Publication: The Oakland Tribune
Oakland, CA, United States
New Insulator Passes Test
Device Designed to Meet Demands of Defense Production
Tests have been completed at Emeryville of a new type or porcelain insulator designed to withstand greatly increased flows of electric power to meet defense production records.
The insulator was placed under a mechanical hammer at the Emeryville porcelain works of the Westinghouse Electric and Manufacturing Company. The instrument bounced off harmlessly, causing no more damage to the porcelain that a fist thudding against the hull of a battleship.
OVERCOAT OF GLASS
The secret of the insulator's strength is a "glass overcoat" glazing developed by Dr. Ralston Russell Jr., a former Ohio State University . . . [illegible text] . . . who is in charge of ceramic research and development at the Westinghouse Research Laboratory in East Pittsburgh, Pa.

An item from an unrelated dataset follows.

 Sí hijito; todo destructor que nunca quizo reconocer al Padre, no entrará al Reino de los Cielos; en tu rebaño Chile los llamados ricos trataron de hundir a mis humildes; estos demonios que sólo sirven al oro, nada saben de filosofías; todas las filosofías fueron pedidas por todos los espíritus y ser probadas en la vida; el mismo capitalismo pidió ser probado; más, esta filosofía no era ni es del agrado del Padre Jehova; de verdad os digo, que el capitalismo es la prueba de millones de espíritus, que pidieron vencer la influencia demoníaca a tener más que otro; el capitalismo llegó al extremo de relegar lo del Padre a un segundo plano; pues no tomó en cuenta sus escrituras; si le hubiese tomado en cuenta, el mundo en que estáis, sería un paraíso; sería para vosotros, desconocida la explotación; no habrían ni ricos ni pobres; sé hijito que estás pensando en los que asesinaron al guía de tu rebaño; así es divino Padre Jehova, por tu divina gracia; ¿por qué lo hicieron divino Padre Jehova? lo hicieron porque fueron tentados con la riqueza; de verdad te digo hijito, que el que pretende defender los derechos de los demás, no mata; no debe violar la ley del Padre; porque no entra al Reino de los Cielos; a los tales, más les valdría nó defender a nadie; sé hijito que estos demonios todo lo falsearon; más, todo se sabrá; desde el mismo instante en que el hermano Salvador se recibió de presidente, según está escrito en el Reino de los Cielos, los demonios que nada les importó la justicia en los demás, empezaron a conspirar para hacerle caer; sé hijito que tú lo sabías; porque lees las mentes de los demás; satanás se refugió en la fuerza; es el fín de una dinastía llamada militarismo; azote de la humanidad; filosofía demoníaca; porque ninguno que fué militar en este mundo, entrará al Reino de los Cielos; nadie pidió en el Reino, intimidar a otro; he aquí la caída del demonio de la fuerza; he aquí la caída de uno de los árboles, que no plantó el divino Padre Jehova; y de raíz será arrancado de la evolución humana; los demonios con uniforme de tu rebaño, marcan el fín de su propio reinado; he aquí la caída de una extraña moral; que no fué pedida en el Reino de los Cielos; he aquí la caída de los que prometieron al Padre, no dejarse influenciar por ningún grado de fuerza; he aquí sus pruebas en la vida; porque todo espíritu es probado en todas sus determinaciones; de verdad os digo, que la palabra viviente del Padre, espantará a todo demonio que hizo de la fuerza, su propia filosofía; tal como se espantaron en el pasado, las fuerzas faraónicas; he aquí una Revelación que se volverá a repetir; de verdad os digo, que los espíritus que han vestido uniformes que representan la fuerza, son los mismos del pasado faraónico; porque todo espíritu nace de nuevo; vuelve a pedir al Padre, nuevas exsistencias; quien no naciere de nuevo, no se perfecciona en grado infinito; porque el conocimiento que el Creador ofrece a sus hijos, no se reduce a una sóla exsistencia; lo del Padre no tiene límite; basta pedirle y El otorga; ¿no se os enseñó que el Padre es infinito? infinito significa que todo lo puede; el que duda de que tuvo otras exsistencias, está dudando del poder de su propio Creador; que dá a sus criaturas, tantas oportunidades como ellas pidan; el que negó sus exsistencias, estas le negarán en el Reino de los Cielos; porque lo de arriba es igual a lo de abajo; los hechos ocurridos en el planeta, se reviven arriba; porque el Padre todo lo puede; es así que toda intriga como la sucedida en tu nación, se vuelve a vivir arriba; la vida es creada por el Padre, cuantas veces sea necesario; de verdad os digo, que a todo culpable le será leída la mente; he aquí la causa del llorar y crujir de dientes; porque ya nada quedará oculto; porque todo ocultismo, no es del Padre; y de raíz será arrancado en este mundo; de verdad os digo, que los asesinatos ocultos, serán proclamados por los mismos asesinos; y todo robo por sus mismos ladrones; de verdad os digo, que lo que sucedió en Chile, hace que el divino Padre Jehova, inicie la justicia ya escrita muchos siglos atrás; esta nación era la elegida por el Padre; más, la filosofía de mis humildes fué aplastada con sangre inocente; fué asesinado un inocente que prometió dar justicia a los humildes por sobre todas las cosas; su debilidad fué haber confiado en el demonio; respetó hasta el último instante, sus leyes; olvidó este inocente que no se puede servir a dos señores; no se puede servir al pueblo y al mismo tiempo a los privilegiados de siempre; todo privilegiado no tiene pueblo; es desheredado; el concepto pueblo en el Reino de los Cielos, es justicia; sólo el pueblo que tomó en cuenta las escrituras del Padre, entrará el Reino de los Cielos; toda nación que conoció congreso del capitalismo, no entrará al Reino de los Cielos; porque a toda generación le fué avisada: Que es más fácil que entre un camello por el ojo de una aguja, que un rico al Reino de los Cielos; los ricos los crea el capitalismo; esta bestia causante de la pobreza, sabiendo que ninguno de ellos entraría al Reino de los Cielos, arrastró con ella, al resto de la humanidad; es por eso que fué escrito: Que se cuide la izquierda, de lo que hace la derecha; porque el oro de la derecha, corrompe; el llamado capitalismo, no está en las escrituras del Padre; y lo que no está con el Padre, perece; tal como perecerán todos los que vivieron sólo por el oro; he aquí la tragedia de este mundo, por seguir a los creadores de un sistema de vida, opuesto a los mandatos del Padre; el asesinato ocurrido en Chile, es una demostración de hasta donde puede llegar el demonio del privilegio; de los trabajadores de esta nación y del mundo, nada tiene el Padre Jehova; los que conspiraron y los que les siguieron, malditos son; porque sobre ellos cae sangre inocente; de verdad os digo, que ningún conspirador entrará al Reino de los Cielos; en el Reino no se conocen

Much progress has been made in developing stronger insulators during the past years, E. Nott, manager of the Emeryville porcelain works, said; but the new insulator is the strongest of all.
"Without that progress," he said, "the supplying of power to defense industries would not be the routine job it is today. Weight of long spans and the buffeting by storms might "sabotage" the Nation's defense efforts by damaging less sturdy insulators."
The new "overcoat" glazing was produced by mixing in correct proportions certain clays, flint and oxides. Rigid control of the raw materials in glazes eliminates the initial strains caused by contraction during the cooling period in the old types.